Nothing past the line containing "Docker目前采用了标准的" belongs in the output. Copy exactly every line of the data below from the first up to and including it.

::: Input

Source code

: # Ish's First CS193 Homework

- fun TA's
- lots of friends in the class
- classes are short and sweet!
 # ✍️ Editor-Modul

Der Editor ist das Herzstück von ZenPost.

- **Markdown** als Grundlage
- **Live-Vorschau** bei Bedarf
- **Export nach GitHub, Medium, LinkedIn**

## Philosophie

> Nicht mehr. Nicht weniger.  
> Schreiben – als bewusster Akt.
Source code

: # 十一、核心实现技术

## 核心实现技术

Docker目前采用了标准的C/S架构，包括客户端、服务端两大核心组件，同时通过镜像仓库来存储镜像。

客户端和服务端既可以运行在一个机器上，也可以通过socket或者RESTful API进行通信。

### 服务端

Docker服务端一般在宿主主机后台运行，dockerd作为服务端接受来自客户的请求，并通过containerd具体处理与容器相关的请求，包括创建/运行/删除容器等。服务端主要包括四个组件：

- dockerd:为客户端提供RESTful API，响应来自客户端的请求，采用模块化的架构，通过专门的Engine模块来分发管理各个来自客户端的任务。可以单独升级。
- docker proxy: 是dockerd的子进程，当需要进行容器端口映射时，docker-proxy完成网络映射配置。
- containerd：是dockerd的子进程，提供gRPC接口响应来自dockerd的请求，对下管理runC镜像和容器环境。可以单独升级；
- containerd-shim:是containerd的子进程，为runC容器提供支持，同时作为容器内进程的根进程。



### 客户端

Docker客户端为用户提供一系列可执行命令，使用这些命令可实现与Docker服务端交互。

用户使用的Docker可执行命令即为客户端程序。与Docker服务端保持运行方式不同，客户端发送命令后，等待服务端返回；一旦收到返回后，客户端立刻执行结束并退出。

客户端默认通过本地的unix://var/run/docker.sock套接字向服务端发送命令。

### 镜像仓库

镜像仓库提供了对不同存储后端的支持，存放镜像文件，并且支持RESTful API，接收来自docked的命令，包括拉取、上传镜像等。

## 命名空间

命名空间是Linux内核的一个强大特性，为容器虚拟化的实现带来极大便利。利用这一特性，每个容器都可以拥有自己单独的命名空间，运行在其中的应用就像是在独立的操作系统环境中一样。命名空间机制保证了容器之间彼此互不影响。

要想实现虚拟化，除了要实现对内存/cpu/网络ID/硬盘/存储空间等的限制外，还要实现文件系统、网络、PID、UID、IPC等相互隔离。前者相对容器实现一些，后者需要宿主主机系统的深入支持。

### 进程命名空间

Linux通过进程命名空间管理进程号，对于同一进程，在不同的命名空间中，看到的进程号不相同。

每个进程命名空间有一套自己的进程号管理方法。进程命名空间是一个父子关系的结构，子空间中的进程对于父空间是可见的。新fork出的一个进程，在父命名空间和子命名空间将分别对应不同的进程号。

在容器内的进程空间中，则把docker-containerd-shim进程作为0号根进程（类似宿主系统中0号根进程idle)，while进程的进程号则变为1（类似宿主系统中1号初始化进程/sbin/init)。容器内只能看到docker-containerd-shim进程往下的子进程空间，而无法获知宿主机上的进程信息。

::::::

→ **Written response**:
Source code

: # Ish's First CS193 Homework

- fun TA's
- lots of friends in the class
- classes are short and sweet!
 # ✍️ Editor-Modul

Der Editor ist das Herzstück von ZenPost.

- **Markdown** als Grundlage
- **Live-Vorschau** bei Bedarf
- **Export nach GitHub, Medium, LinkedIn**

## Philosophie

> Nicht mehr. Nicht weniger.  
> Schreiben – als bewusster Akt.
Source code

: # 十一、核心实现技术

## 核心实现技术

Docker目前采用了标准的C/S架构，包括客户端、服务端两大核心组件，同时通过镜像仓库来存储镜像。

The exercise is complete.